L’été 2025 s’annonce compliqué pour le tourisme en France, marqué par une forte baisse des réservations en juillet et août. Ce phénomène invite à s’interroger sur les habitudes de voyage des Français et met en lumière plusieurs facteurs économiques et climatiques qui influencent leurs choix. Les répercussions se font sentir aussi bien économiquement que socialement, touchant les professionnels du secteur et les vacanciers.
Un recul marqué des réservations
Les chiffres ne mentent pas : en juillet, les départs ont diminué de –5,2 % par rapport à l’année précédente, et en août, les réservations ont chuté de –7,8 %. Sur l’ensemble de la saison estivale, le volume d’affaires a baissé de –4 % et le nombre de dossiers enregistré un recul de –5,7 %. Malgré cette tendance négative, le panier moyen par réservation a légèrement progressé pour atteindre 2 453 € (+1,7 %).
Comparé aux deux mois phares, juillet a vu une baisse modérée avec un recul de –2 % dans le nombre de dossiers, alors qu’août a été plus éprouvant. La période autour du 15 août a particulièrement souffert avec une chute de –12 % durant les semaines 33 et 34.
Les raisons de cette tendance
Plusieurs éléments expliquent cette baisse des réservations. L’inflation persistante pèse lourdement sur le budget des ménages, limitant les dépenses consacrées aux vacances. En parallèle, une météo instable pousse les vacanciers à la prudence face aux conditions climatiques extrêmes. On constate également un engouement pour les réservations de dernière minute, qui semble s’accentuer cette année.
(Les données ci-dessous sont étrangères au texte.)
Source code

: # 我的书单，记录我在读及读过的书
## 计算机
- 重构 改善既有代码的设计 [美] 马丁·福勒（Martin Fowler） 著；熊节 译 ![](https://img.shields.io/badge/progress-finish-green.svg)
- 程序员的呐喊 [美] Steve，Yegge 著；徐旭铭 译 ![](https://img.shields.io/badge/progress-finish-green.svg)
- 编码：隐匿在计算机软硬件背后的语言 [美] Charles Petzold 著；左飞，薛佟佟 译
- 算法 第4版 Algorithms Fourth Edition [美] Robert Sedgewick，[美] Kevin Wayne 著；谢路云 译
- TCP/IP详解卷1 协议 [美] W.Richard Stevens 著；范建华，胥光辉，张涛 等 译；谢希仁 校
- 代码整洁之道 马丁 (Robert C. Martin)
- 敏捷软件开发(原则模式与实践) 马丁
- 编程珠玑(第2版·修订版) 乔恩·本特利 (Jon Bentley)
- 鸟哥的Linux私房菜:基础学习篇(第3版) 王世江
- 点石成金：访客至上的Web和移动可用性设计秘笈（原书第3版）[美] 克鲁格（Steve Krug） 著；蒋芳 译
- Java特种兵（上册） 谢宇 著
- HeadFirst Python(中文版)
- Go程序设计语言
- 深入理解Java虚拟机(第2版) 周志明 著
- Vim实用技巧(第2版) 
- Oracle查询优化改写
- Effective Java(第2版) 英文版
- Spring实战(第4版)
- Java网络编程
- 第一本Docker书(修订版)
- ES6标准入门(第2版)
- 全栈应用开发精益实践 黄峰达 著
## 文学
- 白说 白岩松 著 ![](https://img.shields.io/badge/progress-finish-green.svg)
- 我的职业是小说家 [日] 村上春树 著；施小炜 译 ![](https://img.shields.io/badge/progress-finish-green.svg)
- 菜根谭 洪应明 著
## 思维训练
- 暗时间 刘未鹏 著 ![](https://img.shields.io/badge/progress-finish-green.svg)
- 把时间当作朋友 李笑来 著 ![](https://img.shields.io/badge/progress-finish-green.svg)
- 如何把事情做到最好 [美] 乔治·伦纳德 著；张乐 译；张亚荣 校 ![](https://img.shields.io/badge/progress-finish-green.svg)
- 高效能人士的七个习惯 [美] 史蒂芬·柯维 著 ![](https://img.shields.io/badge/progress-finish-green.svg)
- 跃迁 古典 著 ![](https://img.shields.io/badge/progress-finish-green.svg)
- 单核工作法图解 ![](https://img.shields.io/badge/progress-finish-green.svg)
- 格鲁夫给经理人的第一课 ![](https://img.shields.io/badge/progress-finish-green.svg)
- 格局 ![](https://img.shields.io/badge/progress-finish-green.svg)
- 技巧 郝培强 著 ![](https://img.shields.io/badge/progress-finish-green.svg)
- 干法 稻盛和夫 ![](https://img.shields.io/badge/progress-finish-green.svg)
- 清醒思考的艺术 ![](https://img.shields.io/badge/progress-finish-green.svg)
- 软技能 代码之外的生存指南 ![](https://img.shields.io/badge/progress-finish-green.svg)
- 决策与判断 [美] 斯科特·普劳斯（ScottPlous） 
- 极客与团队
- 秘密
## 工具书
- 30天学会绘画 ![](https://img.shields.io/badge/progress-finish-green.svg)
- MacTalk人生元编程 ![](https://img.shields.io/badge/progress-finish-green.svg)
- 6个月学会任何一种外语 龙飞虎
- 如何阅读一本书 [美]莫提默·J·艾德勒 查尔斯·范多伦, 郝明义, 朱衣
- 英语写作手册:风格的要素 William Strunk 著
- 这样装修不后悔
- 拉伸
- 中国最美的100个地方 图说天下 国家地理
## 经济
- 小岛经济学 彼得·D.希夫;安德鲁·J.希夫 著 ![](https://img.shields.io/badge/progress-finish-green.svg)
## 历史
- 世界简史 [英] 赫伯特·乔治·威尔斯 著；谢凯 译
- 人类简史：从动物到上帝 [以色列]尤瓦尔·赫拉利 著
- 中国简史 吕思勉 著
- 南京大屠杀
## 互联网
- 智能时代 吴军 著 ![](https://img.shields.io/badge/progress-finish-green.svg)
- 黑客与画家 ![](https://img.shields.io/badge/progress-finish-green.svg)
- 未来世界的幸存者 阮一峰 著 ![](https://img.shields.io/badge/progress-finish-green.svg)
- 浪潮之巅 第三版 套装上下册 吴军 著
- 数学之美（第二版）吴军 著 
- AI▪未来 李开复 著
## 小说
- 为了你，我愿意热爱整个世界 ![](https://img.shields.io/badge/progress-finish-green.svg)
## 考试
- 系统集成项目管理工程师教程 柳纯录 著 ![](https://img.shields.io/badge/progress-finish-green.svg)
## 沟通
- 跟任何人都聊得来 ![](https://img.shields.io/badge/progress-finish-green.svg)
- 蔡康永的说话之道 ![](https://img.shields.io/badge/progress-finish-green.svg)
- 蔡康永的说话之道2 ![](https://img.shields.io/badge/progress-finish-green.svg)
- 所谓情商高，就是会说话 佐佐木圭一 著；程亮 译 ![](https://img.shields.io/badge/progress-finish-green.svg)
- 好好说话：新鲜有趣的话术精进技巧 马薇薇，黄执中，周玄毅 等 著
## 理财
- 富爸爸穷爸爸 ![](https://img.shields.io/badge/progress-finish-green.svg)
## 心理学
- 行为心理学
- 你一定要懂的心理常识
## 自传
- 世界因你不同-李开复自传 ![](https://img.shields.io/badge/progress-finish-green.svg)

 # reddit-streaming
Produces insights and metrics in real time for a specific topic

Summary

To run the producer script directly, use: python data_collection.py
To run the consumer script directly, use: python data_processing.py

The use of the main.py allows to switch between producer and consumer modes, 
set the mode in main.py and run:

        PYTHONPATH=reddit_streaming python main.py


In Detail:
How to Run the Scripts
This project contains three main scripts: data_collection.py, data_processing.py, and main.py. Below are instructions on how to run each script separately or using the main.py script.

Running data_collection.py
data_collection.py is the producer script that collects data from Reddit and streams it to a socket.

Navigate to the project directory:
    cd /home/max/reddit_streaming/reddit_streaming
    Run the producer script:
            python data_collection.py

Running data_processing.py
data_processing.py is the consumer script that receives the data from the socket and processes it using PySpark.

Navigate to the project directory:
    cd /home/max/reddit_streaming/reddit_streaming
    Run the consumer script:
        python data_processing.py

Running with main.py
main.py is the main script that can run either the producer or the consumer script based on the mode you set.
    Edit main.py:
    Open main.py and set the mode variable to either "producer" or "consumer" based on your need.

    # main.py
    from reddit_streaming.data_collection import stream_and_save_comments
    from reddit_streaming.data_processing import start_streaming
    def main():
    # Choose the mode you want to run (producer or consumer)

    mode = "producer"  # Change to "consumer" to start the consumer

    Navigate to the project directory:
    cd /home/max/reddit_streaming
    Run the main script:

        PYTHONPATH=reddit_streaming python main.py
Les destinations les plus prisées
Malgré la saison difficile, certaines destinations tirent leur épingle du jeu. En France, les réservations ont progressé de +2,5 % fin mai. Paris reste une destination de choix, attirant environ 30 % des Français cet été. Globalement, près de la moitié des voyageurs préfèrent profiter de vacances dans des destinations locales en France.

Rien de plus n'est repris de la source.